• AIM OF THE EXERCISE: Among the entries that follow, the required portion opens with the line containing "- Identifying the" and closes with the line containing "## References". Give that portion again exactly, and nothing else.

(Records excerpted from a collection)
┄┄┄┄┄┄┄┄┄┄┄┄┄┄┄┄┄┄┄┄
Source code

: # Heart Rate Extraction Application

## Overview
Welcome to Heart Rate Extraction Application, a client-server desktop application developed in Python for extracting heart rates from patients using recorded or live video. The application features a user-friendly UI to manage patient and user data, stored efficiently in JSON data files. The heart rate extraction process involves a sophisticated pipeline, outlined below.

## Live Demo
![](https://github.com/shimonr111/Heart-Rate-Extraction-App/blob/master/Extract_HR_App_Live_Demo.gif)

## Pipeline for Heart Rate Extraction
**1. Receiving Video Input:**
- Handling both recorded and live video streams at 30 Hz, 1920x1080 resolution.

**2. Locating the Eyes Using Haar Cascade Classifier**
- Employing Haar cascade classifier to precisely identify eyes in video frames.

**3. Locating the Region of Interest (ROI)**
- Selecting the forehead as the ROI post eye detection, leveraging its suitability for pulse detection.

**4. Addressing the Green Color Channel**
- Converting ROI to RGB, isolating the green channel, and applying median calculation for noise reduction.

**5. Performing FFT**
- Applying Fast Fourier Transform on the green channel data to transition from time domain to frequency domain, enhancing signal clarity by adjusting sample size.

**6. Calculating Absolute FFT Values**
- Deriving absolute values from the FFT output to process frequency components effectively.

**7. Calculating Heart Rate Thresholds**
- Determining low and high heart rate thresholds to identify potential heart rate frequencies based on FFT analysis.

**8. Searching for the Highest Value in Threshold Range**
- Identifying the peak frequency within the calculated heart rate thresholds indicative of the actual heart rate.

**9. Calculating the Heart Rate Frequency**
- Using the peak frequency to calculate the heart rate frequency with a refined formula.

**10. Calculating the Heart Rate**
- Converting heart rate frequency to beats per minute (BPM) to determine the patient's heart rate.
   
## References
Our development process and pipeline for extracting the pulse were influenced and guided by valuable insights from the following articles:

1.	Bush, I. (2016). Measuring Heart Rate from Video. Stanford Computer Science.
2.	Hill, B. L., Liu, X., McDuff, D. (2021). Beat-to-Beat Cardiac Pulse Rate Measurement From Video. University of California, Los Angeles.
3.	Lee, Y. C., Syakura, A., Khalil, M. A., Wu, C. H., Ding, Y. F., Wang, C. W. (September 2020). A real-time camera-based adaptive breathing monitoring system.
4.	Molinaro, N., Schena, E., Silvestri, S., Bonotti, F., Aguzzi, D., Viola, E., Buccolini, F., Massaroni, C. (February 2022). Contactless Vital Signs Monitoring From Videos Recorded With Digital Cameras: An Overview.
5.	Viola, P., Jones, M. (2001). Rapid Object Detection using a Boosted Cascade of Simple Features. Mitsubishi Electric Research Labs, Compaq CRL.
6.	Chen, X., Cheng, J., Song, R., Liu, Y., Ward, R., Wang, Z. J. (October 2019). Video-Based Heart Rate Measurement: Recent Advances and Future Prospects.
┄┄┄┄┄┄┄┄┄┄┄┄┄┄┄┄┄┄┄┄
• EXERCISE SOLUTION:
- Identifying the peak frequency within the calculated heart rate thresholds indicative of the actual heart rate.

**9. Calculating the Heart Rate Frequency**
- Using the peak frequency to calculate the heart rate frequency with a refined formula.

**10. Calculating the Heart Rate**
- Converting heart rate frequency to beats per minute (BPM) to determine the patient's heart rate.
   
## References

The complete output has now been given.